Travel-Englisch leichtgemacht!

■ „Jetten Sie single oder double, IT, Comfort oder Business Class?“ Oder: Reisehaie gehen nicht so leicht an die Angel

Als Angler stehe ich dazu: Ich schlage Fische tot – nicht unsere Sprache. Gerade habe ich die Hitparaden der Producer durchgecheckt und bin fit für die Bestseller der neuen Saison: die Fishing Tours. Aber cool anpowern, denn das Angellatein, made in Germany, ist nicht die Sportfischereiprüfung – wenigstens als Gütezeichen – für Travel-Englisch!

Denn der hochgebürstete Sprachstil kreativer Werbe-Wort- Worker ist nicht recycelbar wie ein Kunststoff der Produkte. Aus den Innovation-Centers der Tour- guides, Travel-agents und Incentive Tours ergießt sich wie Ketchup über Hamburger ein Potpourri von Kürzeln und Kauderwelsch über das Volk der Dichter und Denker. Ist unsere Sprache unkaputtbar gut, wie Coca-Cola das felsenfest von einer Limonadenflasche behauptet?

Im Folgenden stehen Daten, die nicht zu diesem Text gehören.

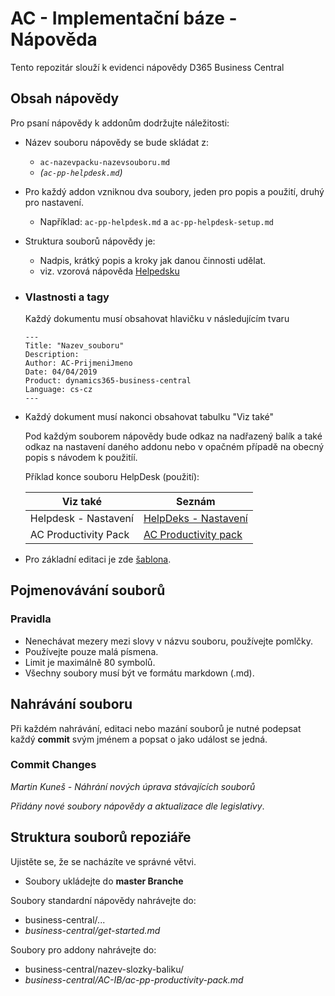 # AC - Implementační báze - Nápověda

Tento repozitár slouží k evidenci nápovědy D365 Business Central 

## Obsah nápovědy

Pro psaní nápovědy k addonům dodržujte náležitosti:
 - Název souboru nápovědy se bude skládat z:
   - ```ac-nazevpacku-nazevsouboru.md```
   - *(```ac-pp-helpdesk.md```)*
 - Pro každý addon vzniknou dva soubory, jeden pro popis a použití, druhý pro nastavení.
   - Například: ```ac-pp-helpdesk.md``` a ```ac-pp-helpdesk-setup.md```
 - Struktura souborů nápovědy je:
   - Nadpis, krátký popis a kroky jak danou činnosti udělat.
   - viz. vzorová nápověda [Helpedsku](business-central/AC-IB/ac-pp-helpdesk.md)
 - ### Vlastnosti a tagy
    Každý dokumentu musí obsahovat hlavičku v následujícím tvaru

    ```
    ---
    Title: "Nazev_souboru"
    Description: 
    Author: AC-PrijmeniJmeno
    Date: 04/04/2019
    Product: dynamics365-business-central
    Language: cs-cz
    ---
    ```
- Každý dokument musí nakonci obsahovat tabulku "Viz také"

    Pod každým souborem nápovědy bude odkaz na nadřazený balík a také odkaz na nastavení daného addonu nebo v opačném případě na obecný popis s návodem k použitíí.


    Příklad konce souboru HelpDesk (použití):

    |       Viz také       |                                  Seznám                                   |
    | -------------------- | ------------------------------------------------------------------------- |
    | Helpdesk - Nastavení | [HelpDeks - Nastavení](business-central/AC-IB/ac-pp-helpdesk-setup.md)    |
    | AC Productivity Pack | [AC Productivity pack](business-central/AC-IB/ac-pp-productivity-pack.md) |

- Pro základní editaci je zde [šablona](template.md).



## Pojmenovávání souborů

### Pravidla
- Nenechávat mezery mezi slovy v názvu souboru, používejte pomlčky.
- Používejte pouze malá písmena.
- Limit je maximálně 80 symbolů.
- Všechny soubory musí být ve formátu markdown (.md).



## Nahrávání souboru
Při každém nahrávání, editaci nebo mazání souborů je nutné podepsat každý **commit** svým jménem a popsat o jako událost se jedná.

  ### Commit Changes

  *Martin Kuneš - Náhrání nových úprava stávajících souborů*

  *Přidány nové soubory nápovědy a aktualizace dle legislativy*.

## Struktura souborů repoziáře

Ujistěte se, že se nacházíte ve správné větvi.
  - Soubory ukládejte do **master Branche**

Soubory standardní nápovědy nahrávejte do:
 - business-central/...
 - *business-central/get-started.md*

Soubory pro addony nahrávejte do:

 - business-central/nazev-slozky-baliku/
 - *business-central/AC-IB/ac-pp-productivity-pack.md*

Als Fliegenfischer wage ich bisweilen eine Individualtour, sagen wir – unverfänglich – zum Shopping nach London ins „Farlow's“, seit 150 Jahren Fisherman's Friend und Mekka der Angler, nicht nur beim heutigen Wechselkurs. Hatte ich vorsichtshalber den Times- Artikel über die „German linguistic submissiveness“, unsere bekannte sprachliche Unterwürfigkeit, überflogen, muß ich die Travel-Service-Hostess hinter dem Counter ziemlich perplex angestarrt haben, als sie loslegte: „Jetten Sie single oder double, IT, Comfort oder Business Class? Carrier? In London Bed & Breakfast oder Full Service, Fly-and-Drive- Arrangement, Rent-a-car oder nur Transfer vom Airport zur City- Lodge?“

„Nein“, stotterte ich, „ich möchte mit dem Doppeldeckerbus zum Trafalgar Square fahren und per pedes ganz langsam durch die Terra incognita in die Pall Mall bummeln.“ Latein war nicht ihre Stärke. Sie orderte kurz angebunden über die Hot-Line zum Tour- operator einen Last-Minute-Flug zur von mir gewünschten Destination. Mein Plastic-money war welcome.

Ich habe es glatt geschafft und bin o.k. für höhere Weihen: den Highlights und dem Flair der exklusiven weiten Angelwelt. Die Headlines der Prospekte wohlgeordnet, bevor ich special selections vornehme, will ich nur Details des London-Trips als Kostprobe feilbieten: Die Airline hatte kein delay, und der Flug war nicht gecancelt, der Airbus rollte on schedule über die Runway. Im Terminal ready zum Take-off offerierte mir die Ground-Hostess die Boarding Card. Auf dem Weg zum Gate warf ich kurz einen look in den Duty-free-Shop, verstaute gerade das Bordcase und wollte mich relaxed ausbreiten, da servierte mir der Purser mit seiner Crew schon die bestellten Snacks, tatsächlich gänzlich ohne das rote Ketchup. Da ich kein cleverer Business-Traveller bin, der im Full-time-Job, von Meeting zu Meeting düsend, beim Stopover kurz Big Game Fishing als Post-convention- Tour einschiebt, schwebt mir ein organisierter Ego- und Ökotrip vor, jedenfalls to the real things. Vielleicht geht's auf Humboldts Spuren den Rio Negro hinauf in die Grüne Hölle oder schlicht nach Afrika: Big Game und Safaris, wo die Welt noch in Ordnung ist. Natürlich vom Fünf-Sterne-Hotel oder von einer All-inclusive-Clubanlage aus, sonst gibt es in den Gegenden keine wirklich anständige Bleibe!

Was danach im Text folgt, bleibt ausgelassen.